The wins didn't come very often during Dave Clawson's first season at Wake Forest.

He hopes the foundation was set for success in 2015 and beyond.

The Demon Deacons finished 3-9, went 1-7 in the Atlantic Coast Conference and ended with a 41-21 loss to rival Duke.

Clawson said a priority during Year 1 was "to get the locker room right, and you want to establish the fact that we're going to play hard."

The results weren't what Wake Forest wanted, but Clawson says the effort was there in 11 of 12 games.

Clawson spent all season citing the need to establish a running game that could take pressure off freshman quarterback John Wolford.

Wake Forest's young line allowed 48 sacks this season — the most in the Bowl Subdivision.

The Demon Deacons — the consensus last-place preseason pick in the ACC's Atlantic Division — ended the year with the nation's least productive offense, averaging 216 total yards.

But in a sign of progress, they spent virtually the entire season as the nation's worst rushing offense — only to creep out of the cellar with 64 yards on the ground against Duke.

That pushed their per-game average to 39.9 yards — about one-tenth of a yard better than Washington State.

That made it tough for Wolford, and the lasting images from this season might be the freshman QB repeatedly running for his life. When he was protected, he made things happen: He closed his freshman year with his first three-touchdown game against the Blue Devils.

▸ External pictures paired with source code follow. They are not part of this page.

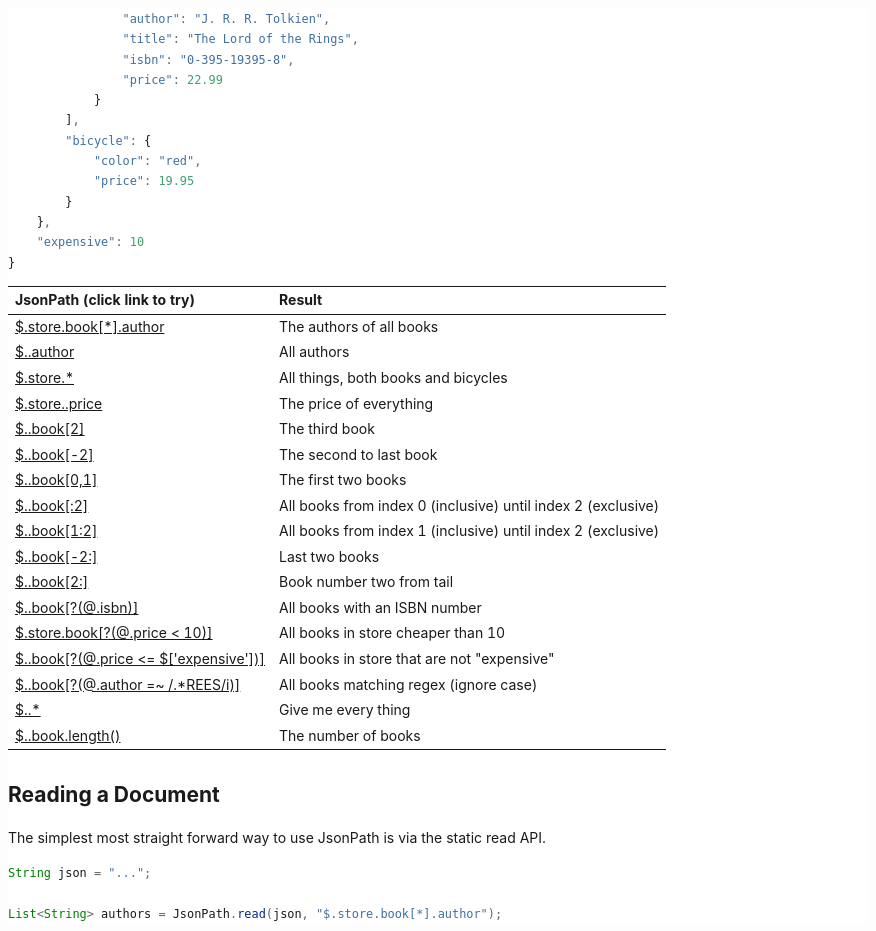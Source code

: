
 ```javascript
                "author": "J. R. R. Tolkien",
                "title": "The Lord of the Rings",
                "isbn": "0-395-19395-8",
                "price": 22.99
            }
        ],
        "bicycle": {
            "color": "red",
            "price": 19.95
        }
    },
    "expensive": 10
}
```

| JsonPath (click link to try)| Result |
| :------- | :----- |
| <a href="http://jsonpath.herokuapp.com/?path=$.store.book[*].author" target="_blank">$.store.book[*].author</a>| The authors of all books     |
| <a href="http://jsonpath.herokuapp.com/?path=$..author" target="_blank">$..author</a>                   | All authors                         |
| <a href="http://jsonpath.herokuapp.com/?path=$.store.*" target="_blank">$.store.*</a>                  | All things, both books and bicycles  |
| <a href="http://jsonpath.herokuapp.com/?path=$.store..price" target="_blank">$.store..price</a>             | The price of everything         |
| <a href="http://jsonpath.herokuapp.com/?path=$..book[2]" target="_blank">$..book[2]</a>                 | The third book                      |
| <a href="http://jsonpath.herokuapp.com/?path=$..book[2]" target="_blank">$..book[-2]</a>                 | The second to last book            |
| <a href="http://jsonpath.herokuapp.com/?path=$..book[0,1]" target="_blank">$..book[0,1]</a>               | The first two books               |
| <a href="http://jsonpath.herokuapp.com/?path=$..book[:2]" target="_blank">$..book[:2]</a>                | All books from index 0 (inclusive) until index 2 (exclusive) |
| <a href="http://jsonpath.herokuapp.com/?path=$..book[1:2]" target="_blank">$..book[1:2]</a>                | All books from index 1 (inclusive) until index 2 (exclusive) |
| <a href="http://jsonpath.herokuapp.com/?path=$..book[-2:]" target="_blank">$..book[-2:]</a>                | Last two books                   |
| <a href="http://jsonpath.herokuapp.com/?path=$..book[2:]" target="_blank">$..book[2:]</a>                | Book number two from tail          |
| <a href="http://jsonpath.herokuapp.com/?path=$..book[?(@.isbn)]" target="_blank">$..book[?(@.isbn)]</a>          | All books with an ISBN number         |
| <a href="http://jsonpath.herokuapp.com/?path=$.store.book[?(@.price < 10)]" target="_blank">$.store.book[?(@.price < 10)]</a> | All books in store cheaper than 10  |
| <a href="http://jsonpath.herokuapp.com/?path=$..book[?(@.price <= $['expensive'])]" target="_blank">$..book[?(@.price <= $['expensive'])]</a> | All books in store that are not "expensive"  |
| <a href="http://jsonpath.herokuapp.com/?path=$..book[?(@.author =~ /.*REES/i)]" target="_blank">$..book[?(@.author =~ /.*REES/i)]</a> | All books matching regex (ignore case)  |
| <a href="http://jsonpath.herokuapp.com/?path=$..*" target="_blank">$..*</a>                        | Give me every thing   
| <a href="http://jsonpath.herokuapp.com/?path=$..book.length()" target="_blank">$..book.length()</a>                 | The number of books                      |

Reading a Document
------------------
The simplest most straight forward way to use JsonPath is via the static read API.

```java
String json = "...";

List<String> authors = JsonPath.read(json, "$.store.book[*].author");
```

"Any time this year that we've given John Wolford time and we've gotten open, he plays well," Clawson said. "It's hard for any quarterback to play well when they're getting pressured and they're not getting open."

The strength of this team was its defense, which finished in the middle of the ACC's pack and was the league's third-toughest unit to pass against — a remarkable achievement considering how little help it received from the offense.

The Demon Deacons can largely thank that group for their biggest win — a 6-3, double-overtime upset of Virginia Tech in which the Hokies didn't take a snap inside the Wake Forest 20 during regulation. That win ended a six-game losing streak that included closer-than-expected losses to bowl-bound division opponents Louisville, Boston College and Clemson.

Nobody's saying close is good enough for the Demon Deacons, and Clawson says improvement is vital this offseason — both for the returning players and for the new ones he hopes to bring in.

"For 11 ... games our kids played hard, competed and gave the very best they had," Clawson said. "At the end of the day, that's all you can ask for. Now we've got to do a better job of recruiting and upgrade the talent level, and if we can get some talented kids in here who can play with the effort that this team did, we'll win a lot of football games here."